(Stored data entries)
BEGIN
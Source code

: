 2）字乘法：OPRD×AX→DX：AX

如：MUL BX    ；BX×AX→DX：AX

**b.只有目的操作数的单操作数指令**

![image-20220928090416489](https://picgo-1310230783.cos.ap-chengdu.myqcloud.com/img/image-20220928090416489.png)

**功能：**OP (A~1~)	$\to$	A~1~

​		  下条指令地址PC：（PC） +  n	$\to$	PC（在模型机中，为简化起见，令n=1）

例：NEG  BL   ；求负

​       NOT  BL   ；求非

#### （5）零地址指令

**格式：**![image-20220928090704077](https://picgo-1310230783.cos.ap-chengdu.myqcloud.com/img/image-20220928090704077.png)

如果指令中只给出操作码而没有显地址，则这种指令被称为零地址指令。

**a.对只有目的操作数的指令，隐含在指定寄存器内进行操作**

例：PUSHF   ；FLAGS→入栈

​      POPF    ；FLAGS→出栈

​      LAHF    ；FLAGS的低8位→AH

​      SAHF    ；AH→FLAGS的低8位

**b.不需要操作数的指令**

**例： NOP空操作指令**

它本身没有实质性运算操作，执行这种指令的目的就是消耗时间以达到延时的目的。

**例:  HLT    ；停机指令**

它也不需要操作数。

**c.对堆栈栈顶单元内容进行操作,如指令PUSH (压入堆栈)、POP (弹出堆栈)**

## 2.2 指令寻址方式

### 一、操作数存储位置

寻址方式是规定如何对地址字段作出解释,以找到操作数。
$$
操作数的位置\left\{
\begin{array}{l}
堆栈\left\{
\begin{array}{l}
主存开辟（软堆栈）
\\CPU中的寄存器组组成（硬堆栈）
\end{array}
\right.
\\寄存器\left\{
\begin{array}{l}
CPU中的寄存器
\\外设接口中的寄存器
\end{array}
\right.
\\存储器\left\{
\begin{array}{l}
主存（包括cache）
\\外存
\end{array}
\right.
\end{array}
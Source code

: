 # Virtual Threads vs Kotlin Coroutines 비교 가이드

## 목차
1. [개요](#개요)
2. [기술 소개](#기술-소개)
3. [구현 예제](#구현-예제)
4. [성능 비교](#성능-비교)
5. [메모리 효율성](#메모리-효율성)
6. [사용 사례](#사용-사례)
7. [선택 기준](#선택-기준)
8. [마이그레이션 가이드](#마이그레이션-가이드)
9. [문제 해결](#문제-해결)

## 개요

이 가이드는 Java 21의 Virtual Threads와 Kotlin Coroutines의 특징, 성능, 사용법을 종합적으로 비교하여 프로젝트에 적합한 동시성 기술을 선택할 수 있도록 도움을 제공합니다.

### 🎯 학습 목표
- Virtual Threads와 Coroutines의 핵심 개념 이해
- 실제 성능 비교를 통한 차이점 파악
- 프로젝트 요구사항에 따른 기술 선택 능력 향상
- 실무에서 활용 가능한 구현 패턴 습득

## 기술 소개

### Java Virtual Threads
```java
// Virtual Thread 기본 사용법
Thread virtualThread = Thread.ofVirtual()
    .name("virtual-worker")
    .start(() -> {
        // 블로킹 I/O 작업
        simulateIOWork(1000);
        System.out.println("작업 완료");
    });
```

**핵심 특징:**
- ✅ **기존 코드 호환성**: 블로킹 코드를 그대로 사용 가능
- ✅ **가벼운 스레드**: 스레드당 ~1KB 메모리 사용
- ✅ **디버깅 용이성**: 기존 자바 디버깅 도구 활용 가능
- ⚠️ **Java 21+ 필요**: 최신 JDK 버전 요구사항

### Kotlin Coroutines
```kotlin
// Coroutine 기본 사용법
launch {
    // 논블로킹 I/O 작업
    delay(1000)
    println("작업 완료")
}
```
END
BEGIN
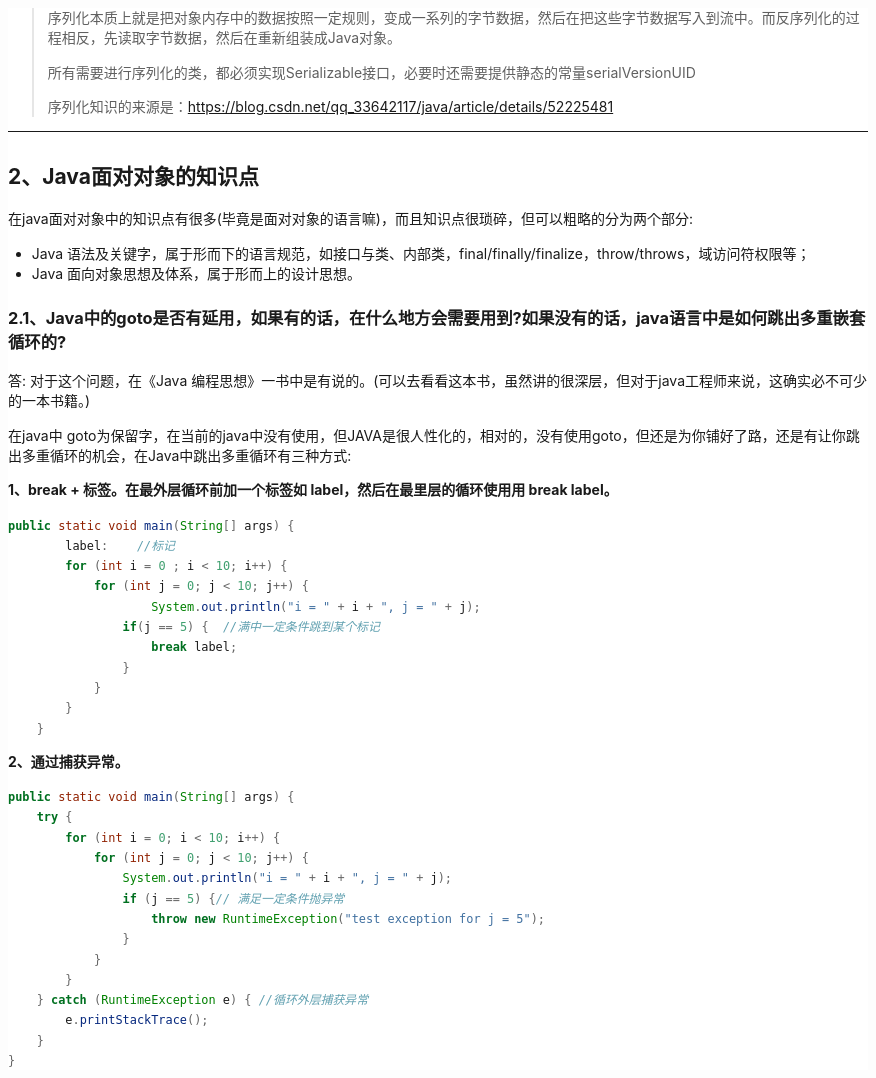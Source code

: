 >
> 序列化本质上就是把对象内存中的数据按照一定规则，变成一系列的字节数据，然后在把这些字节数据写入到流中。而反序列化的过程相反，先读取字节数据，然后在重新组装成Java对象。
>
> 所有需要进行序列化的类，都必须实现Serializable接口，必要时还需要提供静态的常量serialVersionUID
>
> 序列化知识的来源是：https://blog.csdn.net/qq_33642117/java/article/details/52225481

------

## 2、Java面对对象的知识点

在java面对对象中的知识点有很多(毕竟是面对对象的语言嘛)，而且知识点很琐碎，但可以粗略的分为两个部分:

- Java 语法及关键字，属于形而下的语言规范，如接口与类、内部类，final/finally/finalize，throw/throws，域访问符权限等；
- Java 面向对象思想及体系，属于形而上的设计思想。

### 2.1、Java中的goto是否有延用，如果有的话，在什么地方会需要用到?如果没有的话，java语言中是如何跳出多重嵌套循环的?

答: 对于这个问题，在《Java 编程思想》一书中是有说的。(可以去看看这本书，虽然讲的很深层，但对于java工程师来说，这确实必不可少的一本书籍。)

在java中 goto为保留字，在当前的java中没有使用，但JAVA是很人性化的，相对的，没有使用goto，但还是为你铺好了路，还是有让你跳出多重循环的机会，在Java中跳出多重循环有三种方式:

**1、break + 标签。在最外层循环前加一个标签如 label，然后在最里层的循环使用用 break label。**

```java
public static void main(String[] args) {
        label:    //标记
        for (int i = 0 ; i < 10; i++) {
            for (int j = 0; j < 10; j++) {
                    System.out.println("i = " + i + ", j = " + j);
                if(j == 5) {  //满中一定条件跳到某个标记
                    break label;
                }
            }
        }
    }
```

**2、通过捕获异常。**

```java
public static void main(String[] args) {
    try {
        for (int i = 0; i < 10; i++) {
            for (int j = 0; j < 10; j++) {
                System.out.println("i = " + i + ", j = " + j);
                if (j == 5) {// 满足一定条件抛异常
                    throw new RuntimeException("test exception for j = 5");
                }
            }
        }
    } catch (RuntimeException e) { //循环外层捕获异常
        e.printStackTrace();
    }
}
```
END
• [TASK INSTRUCTIONS]:
From the records above, repeat exactly the lines from the one with "4. [성능 비교](#성능-비교)" through the one with "- 실제 성능 비교를 통한 차이점 파악", both included.

• [REPLY TO THE EXERCISE]:
4. [성능 비교](#성능-비교)
5. [메모리 효율성](#메모리-효율성)
6. [사용 사례](#사용-사례)
7. [선택 기준](#선택-기준)
8. [마이그레이션 가이드](#마이그레이션-가이드)
9. [문제 해결](#문제-해결)

## 개요

이 가이드는 Java 21의 Virtual Threads와 Kotlin Coroutines의 특징, 성능, 사용법을 종합적으로 비교하여 프로젝트에 적합한 동시성 기술을 선택할 수 있도록 도움을 제공합니다.

### 🎯 학습 목표
- Virtual Threads와 Coroutines의 핵심 개념 이해
- 실제 성능 비교를 통한 차이점 파악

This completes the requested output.